Transvenous cardiac implantable electronic device (CIED) lead extraction (TLE) is susceptible to superior vena cava (SVC) injury and can be performed in the operating room (OR) or electrophysiology lab via a mechanical device or laser-powered extraction. This study reflects a contemporary experience of mechanical right-left rotational extraction by cardiac surgeons in the OR.

Methods

We conducted a retrospective single-center review of adult (age ≥18 years) TLE cases performed by cardiac surgeons between 2019 and 2021. Leads were extracted via a transvenous mechanical right-left controlled-rotation system in the OR under general anesthesia with transesophageal echocardiographic guidance. Procedural success was defined as complete extraction of all leads without major complications, based on the Heart Rhythm Society's 2017 guidelines.

Results

A total of 210 leads were extracted from 104 patients, including 72 males (69%). The mean patient age was 63.8 ± 16.7 years, and 26 patients (25%) had undergone prior sternotomy.

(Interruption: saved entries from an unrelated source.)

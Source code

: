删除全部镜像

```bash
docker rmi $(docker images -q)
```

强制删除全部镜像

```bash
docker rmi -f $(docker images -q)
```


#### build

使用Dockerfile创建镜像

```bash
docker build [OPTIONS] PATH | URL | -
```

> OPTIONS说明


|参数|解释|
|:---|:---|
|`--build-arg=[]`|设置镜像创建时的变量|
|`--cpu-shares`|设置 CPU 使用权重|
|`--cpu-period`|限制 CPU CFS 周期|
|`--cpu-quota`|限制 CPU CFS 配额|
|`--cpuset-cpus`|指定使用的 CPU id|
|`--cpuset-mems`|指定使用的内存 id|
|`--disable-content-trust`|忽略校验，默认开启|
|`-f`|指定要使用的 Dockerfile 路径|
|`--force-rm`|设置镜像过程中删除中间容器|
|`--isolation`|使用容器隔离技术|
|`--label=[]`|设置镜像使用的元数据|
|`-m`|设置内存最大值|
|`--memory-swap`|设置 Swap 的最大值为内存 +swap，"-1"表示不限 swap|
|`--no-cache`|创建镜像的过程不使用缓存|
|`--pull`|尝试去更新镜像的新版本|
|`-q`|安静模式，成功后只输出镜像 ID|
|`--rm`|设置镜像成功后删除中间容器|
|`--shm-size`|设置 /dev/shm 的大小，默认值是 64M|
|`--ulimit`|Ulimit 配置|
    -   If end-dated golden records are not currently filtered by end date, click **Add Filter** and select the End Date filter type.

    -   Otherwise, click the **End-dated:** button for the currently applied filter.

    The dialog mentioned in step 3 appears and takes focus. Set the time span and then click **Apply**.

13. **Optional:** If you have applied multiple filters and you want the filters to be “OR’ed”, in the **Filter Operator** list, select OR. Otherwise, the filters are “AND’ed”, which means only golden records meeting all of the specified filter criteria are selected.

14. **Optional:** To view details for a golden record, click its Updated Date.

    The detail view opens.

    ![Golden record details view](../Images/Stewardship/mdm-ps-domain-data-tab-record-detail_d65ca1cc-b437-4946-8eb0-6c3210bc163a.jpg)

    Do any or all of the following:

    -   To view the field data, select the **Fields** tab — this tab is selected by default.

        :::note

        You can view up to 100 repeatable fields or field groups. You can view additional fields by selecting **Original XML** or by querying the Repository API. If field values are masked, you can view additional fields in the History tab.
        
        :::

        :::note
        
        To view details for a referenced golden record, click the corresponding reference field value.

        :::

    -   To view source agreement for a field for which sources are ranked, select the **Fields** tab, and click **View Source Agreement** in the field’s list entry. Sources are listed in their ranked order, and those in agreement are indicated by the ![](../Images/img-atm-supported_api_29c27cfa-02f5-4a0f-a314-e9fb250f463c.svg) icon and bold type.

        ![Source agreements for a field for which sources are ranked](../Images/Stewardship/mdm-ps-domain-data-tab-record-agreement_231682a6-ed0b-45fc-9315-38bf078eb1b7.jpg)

The most common indication for CIED extraction was infection (69%; n = 72). Removed CIEDs included single-chamber defibrillators (46%; n = 48), pacemakers (33%; n = 34), and cardiac resynchronization therapy devices (21%; n = 22). The mean age of the oldest extracted lead by patient was 9.79 ± 7.25 years. Procedural success was obtained in 95% of cases (99/104). The remaining cases included distal lead fracture (n = 3), inferior vena cava laceration necessitating sternotomy (n = 1), and tricuspid valve damage requiring delayed valve replacement (n = 1). There were zero SVC injuries, and procedure-related mortality was 0%.

Conclusions

Mechanical, controlled-rotation TLE is effective and can be performed safely without SVC injury. TLE by cardiac surgeons in the OR enables rapid conversion to sternotomy in the event of major complications.